ミーシャは私の手を放すと、腰のバッグを外して机の上に置く。
バッグに手を入れて、中から何かの草を取り出していく。
あの草、もしかして薬草かな。
植物としての直感がそう告げている。
へー、全然気づかなかったけど、薬草なんてのも生えてたんだ。
薬草に気を取られている間に、机の上には薬草が積み上がっていた。
……ん?
んん?
ちょっ、ちょっと待って?
なんかおかしくない!?
バッグと積み上がった薬草を見比べる。
どう頑張っても入らないよね?
バッグの中身がなくなったのか、私を振り返るミーシャ。
私はバッグと山を交互に指差して、首を傾げてみる。
「このバッグがどうかしたの? 小さいけど、アイテムバッグだよ?」
ミーシャは当たり前のようにさらりと言う。
いや、そのアイテムバッグって一体何よ?
そういえば、村長も槍男にアイテムバッグを集めておくように言ってたな。
もしかしたら、この世界では当たり前のことなの?
この謎現象から推測するに、どうやらあのバッグは、某ロボットの四次元ポケットのようなものなんだろう。

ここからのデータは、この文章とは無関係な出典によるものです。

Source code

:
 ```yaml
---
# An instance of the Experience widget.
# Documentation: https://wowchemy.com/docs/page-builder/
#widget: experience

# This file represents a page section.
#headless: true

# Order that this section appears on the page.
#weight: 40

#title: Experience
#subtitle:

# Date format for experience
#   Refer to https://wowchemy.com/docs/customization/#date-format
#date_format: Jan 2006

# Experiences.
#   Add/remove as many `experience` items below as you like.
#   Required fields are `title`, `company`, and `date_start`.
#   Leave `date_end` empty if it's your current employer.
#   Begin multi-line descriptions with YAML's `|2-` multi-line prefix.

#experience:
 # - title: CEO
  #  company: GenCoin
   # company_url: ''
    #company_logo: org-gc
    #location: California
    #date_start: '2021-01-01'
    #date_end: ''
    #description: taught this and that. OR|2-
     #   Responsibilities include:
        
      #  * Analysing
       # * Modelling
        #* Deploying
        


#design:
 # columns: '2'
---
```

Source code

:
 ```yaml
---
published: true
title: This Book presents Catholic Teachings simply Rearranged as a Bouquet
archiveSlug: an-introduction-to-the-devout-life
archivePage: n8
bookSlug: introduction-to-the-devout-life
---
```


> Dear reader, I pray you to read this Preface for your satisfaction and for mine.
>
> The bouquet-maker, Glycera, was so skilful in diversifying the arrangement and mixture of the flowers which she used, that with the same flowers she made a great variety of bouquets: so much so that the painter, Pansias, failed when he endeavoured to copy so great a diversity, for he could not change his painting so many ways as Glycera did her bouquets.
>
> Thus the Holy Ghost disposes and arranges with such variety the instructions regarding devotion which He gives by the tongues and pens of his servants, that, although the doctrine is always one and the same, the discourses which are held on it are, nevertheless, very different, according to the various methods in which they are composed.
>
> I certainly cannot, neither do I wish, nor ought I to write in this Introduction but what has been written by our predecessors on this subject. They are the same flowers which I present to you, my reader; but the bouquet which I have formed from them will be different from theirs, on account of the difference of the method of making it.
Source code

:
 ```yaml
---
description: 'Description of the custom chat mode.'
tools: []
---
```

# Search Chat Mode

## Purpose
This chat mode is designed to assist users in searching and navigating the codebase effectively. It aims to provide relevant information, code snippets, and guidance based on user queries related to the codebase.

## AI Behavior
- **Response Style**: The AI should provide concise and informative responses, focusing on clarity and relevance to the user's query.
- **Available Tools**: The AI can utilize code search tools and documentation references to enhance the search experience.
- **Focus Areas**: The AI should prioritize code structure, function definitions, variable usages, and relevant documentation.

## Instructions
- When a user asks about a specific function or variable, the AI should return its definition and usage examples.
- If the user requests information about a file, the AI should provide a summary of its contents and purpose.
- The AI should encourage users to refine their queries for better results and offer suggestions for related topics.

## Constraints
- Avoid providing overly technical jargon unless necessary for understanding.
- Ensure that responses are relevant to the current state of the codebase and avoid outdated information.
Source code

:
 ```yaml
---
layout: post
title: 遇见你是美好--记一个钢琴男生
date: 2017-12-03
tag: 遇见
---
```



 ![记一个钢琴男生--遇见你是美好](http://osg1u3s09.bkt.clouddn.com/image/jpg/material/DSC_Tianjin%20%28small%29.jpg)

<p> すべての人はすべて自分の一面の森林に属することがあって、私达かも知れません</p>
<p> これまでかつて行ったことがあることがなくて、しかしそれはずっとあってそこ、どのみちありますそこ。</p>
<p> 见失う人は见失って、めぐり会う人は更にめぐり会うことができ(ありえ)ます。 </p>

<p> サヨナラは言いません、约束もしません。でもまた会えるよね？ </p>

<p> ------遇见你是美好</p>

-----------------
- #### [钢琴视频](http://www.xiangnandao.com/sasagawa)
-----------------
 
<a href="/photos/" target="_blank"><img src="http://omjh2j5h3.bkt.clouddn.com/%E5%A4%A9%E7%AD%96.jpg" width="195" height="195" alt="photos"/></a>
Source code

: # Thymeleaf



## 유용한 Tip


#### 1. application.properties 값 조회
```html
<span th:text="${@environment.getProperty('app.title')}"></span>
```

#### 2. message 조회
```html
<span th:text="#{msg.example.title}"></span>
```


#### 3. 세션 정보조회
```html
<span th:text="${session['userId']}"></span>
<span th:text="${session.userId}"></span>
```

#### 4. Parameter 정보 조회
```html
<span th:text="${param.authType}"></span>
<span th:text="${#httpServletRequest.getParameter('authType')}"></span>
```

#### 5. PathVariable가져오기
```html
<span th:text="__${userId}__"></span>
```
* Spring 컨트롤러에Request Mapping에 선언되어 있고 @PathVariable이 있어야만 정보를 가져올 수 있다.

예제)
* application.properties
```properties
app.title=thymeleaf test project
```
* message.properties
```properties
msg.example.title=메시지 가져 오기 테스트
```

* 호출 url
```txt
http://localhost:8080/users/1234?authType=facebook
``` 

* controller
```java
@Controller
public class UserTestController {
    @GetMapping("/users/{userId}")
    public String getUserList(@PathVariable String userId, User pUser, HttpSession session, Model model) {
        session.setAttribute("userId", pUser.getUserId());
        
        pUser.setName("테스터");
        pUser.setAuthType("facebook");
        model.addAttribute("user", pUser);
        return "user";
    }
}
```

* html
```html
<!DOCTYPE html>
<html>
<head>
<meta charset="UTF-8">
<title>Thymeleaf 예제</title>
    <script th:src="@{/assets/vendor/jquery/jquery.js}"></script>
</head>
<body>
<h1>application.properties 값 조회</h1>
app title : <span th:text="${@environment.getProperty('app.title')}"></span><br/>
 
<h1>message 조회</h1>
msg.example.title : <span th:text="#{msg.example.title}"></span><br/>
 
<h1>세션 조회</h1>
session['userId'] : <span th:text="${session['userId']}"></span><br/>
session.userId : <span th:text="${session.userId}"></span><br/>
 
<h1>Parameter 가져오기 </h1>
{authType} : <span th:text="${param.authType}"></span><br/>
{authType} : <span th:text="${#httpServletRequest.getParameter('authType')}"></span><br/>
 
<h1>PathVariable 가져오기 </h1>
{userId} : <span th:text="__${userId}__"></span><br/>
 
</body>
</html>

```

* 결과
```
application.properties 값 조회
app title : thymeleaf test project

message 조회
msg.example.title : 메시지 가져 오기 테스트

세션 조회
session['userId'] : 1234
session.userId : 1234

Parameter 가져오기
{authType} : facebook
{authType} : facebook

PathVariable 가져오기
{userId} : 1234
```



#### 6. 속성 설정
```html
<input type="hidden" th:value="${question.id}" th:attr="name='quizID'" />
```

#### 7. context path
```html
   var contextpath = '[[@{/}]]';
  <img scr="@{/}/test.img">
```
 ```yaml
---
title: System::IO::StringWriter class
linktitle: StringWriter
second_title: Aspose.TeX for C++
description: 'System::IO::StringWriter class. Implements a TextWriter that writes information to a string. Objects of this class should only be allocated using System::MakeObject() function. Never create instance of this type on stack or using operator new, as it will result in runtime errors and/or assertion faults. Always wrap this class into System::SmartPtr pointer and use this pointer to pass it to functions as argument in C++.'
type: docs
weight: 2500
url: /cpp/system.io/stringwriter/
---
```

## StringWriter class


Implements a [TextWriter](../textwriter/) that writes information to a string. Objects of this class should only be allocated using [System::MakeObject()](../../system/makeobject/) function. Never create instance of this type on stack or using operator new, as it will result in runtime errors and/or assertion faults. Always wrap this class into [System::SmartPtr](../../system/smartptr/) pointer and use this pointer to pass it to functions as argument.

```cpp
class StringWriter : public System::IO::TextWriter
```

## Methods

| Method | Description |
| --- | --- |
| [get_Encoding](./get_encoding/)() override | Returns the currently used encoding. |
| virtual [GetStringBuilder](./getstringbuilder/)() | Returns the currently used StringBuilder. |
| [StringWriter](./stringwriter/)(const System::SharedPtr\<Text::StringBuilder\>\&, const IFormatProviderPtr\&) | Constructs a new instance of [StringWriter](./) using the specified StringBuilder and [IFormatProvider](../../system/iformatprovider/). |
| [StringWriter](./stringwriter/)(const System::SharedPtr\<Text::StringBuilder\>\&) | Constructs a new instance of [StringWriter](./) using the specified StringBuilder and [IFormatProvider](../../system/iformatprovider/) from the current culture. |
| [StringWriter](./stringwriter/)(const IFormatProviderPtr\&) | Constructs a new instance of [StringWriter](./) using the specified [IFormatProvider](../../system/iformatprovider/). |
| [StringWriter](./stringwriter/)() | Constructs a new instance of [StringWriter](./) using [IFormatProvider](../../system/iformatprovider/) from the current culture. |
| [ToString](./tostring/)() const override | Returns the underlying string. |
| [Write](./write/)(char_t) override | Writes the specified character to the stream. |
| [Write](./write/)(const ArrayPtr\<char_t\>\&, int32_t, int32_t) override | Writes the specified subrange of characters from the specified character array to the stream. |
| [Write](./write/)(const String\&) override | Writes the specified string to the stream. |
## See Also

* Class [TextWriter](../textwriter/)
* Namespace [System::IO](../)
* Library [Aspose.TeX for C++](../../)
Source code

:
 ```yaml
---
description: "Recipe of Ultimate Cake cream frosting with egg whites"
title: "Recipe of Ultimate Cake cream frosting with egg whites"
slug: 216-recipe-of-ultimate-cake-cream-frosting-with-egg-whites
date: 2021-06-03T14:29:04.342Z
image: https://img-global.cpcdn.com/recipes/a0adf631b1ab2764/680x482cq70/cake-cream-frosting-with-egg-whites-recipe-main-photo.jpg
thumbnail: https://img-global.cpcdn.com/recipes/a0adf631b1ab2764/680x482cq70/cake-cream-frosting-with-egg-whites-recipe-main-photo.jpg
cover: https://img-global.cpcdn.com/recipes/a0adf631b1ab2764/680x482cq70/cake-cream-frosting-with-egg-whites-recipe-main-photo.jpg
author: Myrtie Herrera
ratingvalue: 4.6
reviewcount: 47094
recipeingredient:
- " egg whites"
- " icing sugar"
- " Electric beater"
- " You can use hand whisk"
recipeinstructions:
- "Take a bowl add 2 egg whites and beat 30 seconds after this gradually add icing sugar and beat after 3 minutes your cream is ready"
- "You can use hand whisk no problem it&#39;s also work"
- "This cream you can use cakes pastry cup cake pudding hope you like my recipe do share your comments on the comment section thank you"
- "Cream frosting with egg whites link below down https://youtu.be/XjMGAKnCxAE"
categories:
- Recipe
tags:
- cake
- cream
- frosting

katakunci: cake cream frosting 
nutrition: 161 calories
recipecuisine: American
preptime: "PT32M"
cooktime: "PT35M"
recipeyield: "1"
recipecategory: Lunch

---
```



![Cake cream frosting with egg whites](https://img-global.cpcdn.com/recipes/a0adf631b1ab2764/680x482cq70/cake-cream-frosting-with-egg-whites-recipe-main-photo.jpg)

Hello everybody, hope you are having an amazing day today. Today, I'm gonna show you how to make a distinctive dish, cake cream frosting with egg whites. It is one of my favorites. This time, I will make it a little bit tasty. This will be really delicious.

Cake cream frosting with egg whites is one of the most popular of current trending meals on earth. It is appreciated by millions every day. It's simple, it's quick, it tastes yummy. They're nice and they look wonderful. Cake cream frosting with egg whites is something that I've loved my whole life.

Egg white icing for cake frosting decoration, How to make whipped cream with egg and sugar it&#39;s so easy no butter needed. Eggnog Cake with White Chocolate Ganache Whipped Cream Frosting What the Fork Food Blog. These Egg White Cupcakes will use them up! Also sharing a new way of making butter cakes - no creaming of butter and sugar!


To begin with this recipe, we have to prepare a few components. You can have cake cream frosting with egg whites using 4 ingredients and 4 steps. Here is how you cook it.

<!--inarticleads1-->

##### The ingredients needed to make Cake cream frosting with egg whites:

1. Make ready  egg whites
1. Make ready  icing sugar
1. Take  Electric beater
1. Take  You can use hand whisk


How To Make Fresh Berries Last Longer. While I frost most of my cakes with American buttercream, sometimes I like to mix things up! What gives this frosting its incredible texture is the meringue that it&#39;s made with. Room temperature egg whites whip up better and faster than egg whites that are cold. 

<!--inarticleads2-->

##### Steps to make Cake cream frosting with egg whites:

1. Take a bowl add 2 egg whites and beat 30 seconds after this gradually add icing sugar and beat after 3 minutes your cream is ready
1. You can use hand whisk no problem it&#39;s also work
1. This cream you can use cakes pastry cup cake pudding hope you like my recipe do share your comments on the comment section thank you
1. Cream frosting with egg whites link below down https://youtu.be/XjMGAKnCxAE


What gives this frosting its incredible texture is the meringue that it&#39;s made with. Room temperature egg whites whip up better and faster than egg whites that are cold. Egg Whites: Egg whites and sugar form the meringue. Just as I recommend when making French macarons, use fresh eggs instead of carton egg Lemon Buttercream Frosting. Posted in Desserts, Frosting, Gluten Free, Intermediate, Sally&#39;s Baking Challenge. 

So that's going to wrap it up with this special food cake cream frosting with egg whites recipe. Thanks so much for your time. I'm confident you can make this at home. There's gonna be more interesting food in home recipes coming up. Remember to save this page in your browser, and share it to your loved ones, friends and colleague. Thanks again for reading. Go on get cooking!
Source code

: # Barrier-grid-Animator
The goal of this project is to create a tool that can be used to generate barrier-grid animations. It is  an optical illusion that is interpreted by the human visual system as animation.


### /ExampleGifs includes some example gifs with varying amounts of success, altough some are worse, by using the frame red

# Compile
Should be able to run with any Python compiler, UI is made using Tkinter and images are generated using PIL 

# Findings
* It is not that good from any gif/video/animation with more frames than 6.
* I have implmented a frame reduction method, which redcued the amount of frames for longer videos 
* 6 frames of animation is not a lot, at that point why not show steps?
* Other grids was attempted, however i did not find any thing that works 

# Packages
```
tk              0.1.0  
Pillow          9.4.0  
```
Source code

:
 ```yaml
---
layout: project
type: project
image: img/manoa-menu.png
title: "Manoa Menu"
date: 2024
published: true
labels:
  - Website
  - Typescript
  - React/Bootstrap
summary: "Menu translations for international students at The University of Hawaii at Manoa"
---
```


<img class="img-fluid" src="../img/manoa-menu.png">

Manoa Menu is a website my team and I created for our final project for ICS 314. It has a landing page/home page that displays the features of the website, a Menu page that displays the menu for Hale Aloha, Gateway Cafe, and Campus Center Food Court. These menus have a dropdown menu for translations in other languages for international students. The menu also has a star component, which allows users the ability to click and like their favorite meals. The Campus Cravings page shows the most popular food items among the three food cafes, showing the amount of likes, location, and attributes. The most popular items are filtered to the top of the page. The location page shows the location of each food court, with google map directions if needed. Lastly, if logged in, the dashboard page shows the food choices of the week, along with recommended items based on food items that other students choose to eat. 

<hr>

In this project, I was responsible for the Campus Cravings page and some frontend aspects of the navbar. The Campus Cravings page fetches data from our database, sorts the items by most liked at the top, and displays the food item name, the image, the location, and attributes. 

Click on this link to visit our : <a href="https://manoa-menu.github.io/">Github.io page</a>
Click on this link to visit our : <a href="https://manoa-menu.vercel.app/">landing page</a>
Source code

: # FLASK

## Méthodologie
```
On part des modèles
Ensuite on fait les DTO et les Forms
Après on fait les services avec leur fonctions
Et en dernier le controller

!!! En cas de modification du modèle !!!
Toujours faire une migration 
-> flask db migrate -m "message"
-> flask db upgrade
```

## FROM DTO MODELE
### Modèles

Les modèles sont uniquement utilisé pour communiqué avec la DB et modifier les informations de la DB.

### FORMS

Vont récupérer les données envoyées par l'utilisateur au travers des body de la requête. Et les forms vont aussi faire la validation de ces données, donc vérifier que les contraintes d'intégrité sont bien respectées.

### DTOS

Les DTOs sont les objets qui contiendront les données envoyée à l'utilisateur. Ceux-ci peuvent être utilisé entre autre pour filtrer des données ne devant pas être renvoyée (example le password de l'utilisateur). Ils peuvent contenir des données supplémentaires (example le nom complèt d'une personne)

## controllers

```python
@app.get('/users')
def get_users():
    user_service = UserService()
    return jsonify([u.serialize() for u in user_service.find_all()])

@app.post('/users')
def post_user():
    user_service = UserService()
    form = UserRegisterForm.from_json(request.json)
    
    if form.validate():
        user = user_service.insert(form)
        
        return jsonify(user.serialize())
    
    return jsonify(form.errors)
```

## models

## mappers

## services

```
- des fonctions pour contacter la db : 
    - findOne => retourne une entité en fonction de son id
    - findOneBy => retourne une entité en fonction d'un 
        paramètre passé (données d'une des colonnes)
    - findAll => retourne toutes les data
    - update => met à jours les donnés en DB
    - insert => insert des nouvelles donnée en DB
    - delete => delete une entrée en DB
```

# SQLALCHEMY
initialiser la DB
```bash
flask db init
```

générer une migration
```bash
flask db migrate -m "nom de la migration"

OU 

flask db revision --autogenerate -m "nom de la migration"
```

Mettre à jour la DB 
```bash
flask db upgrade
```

ただ、ミーシャは「小さいけど」と言っていたし、村長も「大きめの」と言っていた気がする。
つまり、バッグによって収納できる量が違うのだろう。
ポイズンバイパーの死骸を見て、バッグに入らないとか言ってた意味がようやく分かった。
――いやいや、ゲームかっ!
思わず心の中でツッコミを入れる。
「えっと、お花さん?」
ミーシャが不思議そうに私を見ている。
ごめんごめん、ちょっと取り乱しただけだよ。
安心させるために頭に手を置く。
そのまましばらく綺麗な黒髪を堪能、ではなく、撫でる。
「んっ、お花さん、そろそろ行こ?」
あ、忘れてた。
外に村長待たせてるんだった。
引っ込めようとした右手をまたミーシャに取られる。
村長もいるし、もう手繋がなくても大丈夫じゃない?
「えへへ」
ミーシャが緩んだ表情を浮かべる。
まあ、嬉しそうだし、いいか。
この後、外に出たら、遅いと村長に叱られた。